Metadata-Version: 2.3
Name: ckmeans
Version: 0.2.5
Classifier: Programming Language :: Python
Classifier: Programming Language :: Python :: 3.10
Classifier: Programming Language :: Python :: 3.11
Classifier: Programming Language :: Python :: 3.12
Classifier: Development Status :: 5 - Production/Stable
Classifier: Intended Audience :: Science/Research
Classifier: License :: OSI Approved :: MIT License
Classifier: Operating System :: OS Independent
Requires-Dist: pytest >=7.4.2 ; extra == 'test'
Requires-Dist: ckmeans-1d-dp >=4.3.4.4 ; extra == 'test'
Provides-Extra: test
License-File: license.txt
Summary: Optimal univariate (1D) clustering based on Ckmeans.1d.dp
Keywords: ckmeans,clustering,jenks
Author-email: Stephan Hügel <urschrei@gmail.com>
Requires-Python: >=3.10
Description-Content-Type: text/markdown; charset=UTF-8; variant=GFM
Project-URL: Repository, https://github.com/urschrei/ckmeans_py
Project-URL: Tracker, https://github.com/urschrei/ckmeans_py/issues

# CKmeans: Optimal Univariate Clustering

Ckmeans clustering is an improvement on 1-dimensional (univariate) heuristic-based clustering approaches such as [Jenks](https://en.wikipedia.org/wiki/Jenks_natural_breaks_optimization). The algorithm was developed by [Haizhou Wang and Mingzhou Song](http://journal.r-project.org/archive/2011-2/RJournal_2011-2_Wang+Song.pdf) (2011) as a [dynamic programming](https://en.wikipedia.org/wiki/Dynamic_programming) approach to the problem of clustering numeric data into groups with the least within-group sum-of-squared-deviations.
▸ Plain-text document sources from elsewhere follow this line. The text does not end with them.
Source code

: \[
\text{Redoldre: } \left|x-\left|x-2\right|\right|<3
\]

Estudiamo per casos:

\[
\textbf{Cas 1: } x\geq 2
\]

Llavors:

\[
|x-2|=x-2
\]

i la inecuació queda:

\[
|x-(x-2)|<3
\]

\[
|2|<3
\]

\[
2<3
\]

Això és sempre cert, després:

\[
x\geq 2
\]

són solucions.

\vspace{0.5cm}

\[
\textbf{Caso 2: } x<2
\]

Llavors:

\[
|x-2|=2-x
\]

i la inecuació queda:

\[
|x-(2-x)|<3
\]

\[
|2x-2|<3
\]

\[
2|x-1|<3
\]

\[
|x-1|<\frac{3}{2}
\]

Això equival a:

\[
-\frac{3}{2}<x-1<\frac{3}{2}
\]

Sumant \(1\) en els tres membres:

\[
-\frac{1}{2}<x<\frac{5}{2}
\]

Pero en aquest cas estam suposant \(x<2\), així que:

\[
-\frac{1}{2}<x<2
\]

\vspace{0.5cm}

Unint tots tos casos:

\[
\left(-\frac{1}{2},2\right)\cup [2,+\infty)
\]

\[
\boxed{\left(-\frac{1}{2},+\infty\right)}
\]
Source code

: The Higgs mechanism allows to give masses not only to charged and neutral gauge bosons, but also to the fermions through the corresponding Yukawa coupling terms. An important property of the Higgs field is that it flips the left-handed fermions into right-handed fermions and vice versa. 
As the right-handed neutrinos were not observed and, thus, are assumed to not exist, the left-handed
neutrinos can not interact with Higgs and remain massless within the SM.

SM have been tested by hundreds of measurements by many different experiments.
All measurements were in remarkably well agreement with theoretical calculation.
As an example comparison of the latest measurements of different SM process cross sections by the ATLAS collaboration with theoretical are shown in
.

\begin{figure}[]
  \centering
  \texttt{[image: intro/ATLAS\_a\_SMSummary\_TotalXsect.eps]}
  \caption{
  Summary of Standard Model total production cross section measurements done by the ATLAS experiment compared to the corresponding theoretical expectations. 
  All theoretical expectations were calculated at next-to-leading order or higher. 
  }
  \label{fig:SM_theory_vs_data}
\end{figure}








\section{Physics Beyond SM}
Minimizing the difference within groups – what Wang & Song refer to as `withinss`, or within sum-of-squares – means that groups are optimally homogenous within and the data is split into representative groups. This is very useful for visualization, where one may wish to represent a continuous variable in discrete colour or style groups. This function can provide groups that emphasize differences between data.

Being a dynamic approach, this algorithm is based on two matrices that store incrementally-computed values for squared deviations and backtracking indexes.

Unlike the [original implementation](https://cran.r-project.org/web/packages/Ckmeans.1d.dp/index.html), this implementation does not include any code to automatically determine the optimal number of clusters: this information needs to be explicitly provided. It **does** provide the `roundbreaks` method to aid labelling, however.

## Implementation
This library uses the [`ckmeans`](https://crates.io/crates/ckmeans) Rust crate, by the same author.

## Benchmarks
Install optional dependencies, then run `benchmark.py`.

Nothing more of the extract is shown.